Several features (absence of cytotoxicity, high cellular permeability, long-lived intracellular fluorescence, selective accumulation within acidic organelles) of our newly synthesized probes identify them as superior candidates for examining acidic intracellular pH alterations and intracellular labeling of acidic organelles (lysosomes). Unlike commercially available lysosomal markers, we did not observe a decrease in fluorescent signal when preloaded cells were incubated in dye-free medium, suggesting excellent intracellular retention.

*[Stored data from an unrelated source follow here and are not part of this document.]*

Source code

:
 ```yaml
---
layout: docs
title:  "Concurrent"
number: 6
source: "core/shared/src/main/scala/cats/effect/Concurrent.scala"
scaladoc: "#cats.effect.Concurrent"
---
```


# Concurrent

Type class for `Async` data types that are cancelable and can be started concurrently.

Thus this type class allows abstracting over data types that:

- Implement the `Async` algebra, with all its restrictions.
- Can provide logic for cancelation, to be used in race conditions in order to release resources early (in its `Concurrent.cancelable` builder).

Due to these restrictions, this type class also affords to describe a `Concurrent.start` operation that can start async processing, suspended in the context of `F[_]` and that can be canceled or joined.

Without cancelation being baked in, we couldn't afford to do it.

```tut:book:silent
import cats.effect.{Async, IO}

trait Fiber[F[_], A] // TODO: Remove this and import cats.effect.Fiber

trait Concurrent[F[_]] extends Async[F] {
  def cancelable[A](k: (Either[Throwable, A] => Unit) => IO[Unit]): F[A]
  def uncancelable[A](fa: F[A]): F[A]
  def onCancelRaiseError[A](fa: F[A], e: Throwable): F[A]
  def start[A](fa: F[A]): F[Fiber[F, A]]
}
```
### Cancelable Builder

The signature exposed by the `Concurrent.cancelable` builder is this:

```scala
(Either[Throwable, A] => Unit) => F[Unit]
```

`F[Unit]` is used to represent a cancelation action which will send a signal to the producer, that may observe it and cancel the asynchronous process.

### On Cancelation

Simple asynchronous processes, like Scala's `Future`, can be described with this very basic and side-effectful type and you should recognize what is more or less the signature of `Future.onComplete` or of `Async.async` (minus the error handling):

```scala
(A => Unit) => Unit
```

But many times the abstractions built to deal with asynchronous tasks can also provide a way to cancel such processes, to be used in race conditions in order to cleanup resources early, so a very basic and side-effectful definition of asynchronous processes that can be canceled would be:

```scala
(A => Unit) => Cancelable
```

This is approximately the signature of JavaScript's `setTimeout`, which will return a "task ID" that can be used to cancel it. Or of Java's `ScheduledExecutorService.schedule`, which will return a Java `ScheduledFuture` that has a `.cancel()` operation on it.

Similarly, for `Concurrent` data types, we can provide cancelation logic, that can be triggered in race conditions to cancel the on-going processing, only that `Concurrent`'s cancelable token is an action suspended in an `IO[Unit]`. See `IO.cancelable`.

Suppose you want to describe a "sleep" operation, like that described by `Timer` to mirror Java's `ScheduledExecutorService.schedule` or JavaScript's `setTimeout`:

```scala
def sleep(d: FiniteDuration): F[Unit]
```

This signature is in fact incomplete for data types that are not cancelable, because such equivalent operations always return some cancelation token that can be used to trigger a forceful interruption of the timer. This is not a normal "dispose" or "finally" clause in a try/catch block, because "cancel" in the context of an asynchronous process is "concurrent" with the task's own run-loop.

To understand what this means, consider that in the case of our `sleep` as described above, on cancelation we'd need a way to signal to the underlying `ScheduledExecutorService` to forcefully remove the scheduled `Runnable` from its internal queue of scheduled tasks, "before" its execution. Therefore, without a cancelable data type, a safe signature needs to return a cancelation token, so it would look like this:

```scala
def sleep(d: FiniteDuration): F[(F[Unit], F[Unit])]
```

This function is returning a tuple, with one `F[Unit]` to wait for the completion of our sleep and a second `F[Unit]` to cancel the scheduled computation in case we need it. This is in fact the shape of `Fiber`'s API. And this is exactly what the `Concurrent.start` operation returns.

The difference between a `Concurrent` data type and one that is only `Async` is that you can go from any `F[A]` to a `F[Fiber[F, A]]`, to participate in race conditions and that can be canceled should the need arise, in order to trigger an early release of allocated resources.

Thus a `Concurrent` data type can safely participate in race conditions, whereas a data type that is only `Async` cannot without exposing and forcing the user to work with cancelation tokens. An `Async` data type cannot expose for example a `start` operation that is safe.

As well, our fluorescent probes demonstrated excellent stability, even in dye-free incubation medium, over long periods of time. This feature enables broad experimental opportunities for live imaging over extended time periods in dye-free medium without the confound of fluorescent signal loss. Thus, our probes provide a novel and functional set of tools to evaluate lysosomal morphology and trafficking in intact cells. Furthermore, the use of our probes for noninvasive labeling of lysosomes in cancer cells and potentially in solid tumor tissues, will provide new avenues for characterization and investigation of lysosomal trafficking and its role in invasion, metastasis and maintenance of cancerous tissues.